━━━━━ Task material ━━━━━

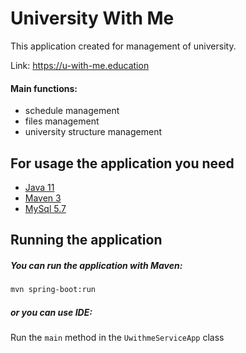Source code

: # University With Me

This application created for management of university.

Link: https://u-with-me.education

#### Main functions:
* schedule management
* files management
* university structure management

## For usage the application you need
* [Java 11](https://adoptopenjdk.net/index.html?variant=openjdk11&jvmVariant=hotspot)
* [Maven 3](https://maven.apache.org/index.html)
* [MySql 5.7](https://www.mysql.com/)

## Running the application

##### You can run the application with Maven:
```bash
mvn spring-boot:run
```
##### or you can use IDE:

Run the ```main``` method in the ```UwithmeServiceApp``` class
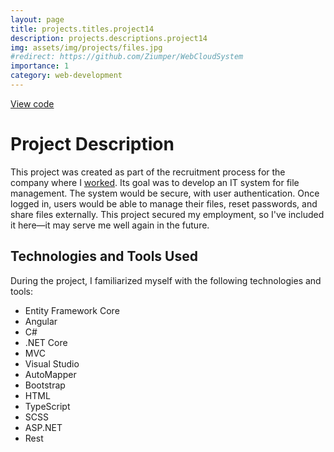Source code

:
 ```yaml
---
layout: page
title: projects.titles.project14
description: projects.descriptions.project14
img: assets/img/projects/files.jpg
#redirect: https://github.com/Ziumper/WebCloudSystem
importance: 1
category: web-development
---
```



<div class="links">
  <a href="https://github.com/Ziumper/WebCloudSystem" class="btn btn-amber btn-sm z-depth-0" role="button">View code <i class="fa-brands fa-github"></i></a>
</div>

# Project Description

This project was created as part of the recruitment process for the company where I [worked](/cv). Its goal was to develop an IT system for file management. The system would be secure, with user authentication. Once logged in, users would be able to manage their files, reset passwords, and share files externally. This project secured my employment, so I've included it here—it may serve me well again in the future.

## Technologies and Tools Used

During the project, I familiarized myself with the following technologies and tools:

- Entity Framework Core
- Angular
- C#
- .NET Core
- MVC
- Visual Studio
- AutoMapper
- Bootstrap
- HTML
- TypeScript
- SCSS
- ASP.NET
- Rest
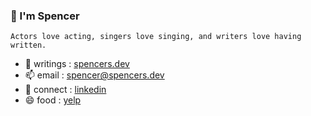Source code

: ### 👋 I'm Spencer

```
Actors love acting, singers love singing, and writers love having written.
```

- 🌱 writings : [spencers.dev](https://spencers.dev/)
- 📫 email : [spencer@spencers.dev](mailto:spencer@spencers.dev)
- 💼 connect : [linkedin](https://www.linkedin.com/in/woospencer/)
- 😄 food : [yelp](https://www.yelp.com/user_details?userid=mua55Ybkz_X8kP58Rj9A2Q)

━━━━━

▶ _Task description_
With pictures removed, write out exactly each line of the entries from the first through the line that holds "- 💼 connect".

▶ _Response to this task_
Source code

: # University With Me

This application created for management of university.

Link: https://u-with-me.education

#### Main functions:
* schedule management
* files management
* university structure management

## For usage the application you need
* [Java 11](https://adoptopenjdk.net/index.html?variant=openjdk11&jvmVariant=hotspot)
* [Maven 3](https://maven.apache.org/index.html)
* [MySql 5.7](https://www.mysql.com/)

## Running the application

##### You can run the application with Maven:
```bash
mvn spring-boot:run
```
##### or you can use IDE:

Run the ```main``` method in the ```UwithmeServiceApp``` class
Source code

:
 ```yaml
---
layout: page
title: projects.titles.project14
description: projects.descriptions.project14
img: assets/img/projects/files.jpg
#redirect: https://github.com/Ziumper/WebCloudSystem
importance: 1
category: web-development
---
```



<div class="links">
  <a href="https://github.com/Ziumper/WebCloudSystem" class="btn btn-amber btn-sm z-depth-0" role="button">View code <i class="fa-brands fa-github"></i></a>
</div>

# Project Description

This project was created as part of the recruitment process for the company where I [worked](/cv). Its goal was to develop an IT system for file management. The system would be secure, with user authentication. Once logged in, users would be able to manage their files, reset passwords, and share files externally. This project secured my employment, so I've included it here—it may serve me well again in the future.

## Technologies and Tools Used

During the project, I familiarized myself with the following technologies and tools:

- Entity Framework Core
- Angular
- C#
- .NET Core
- MVC
- Visual Studio
- AutoMapper
- Bootstrap
- HTML
- TypeScript
- SCSS
- ASP.NET
- Rest
Source code

: ### 👋 I'm Spencer

```
Actors love acting, singers love singing, and writers love having written.
```

- 🌱 writings : [spencers.dev](https://spencers.dev/)
- 📫 email : [spencer@spencers.dev](mailto:spencer@spencers.dev)
- 💼 connect : [linkedin](https://www.linkedin.com/in/woospencer/)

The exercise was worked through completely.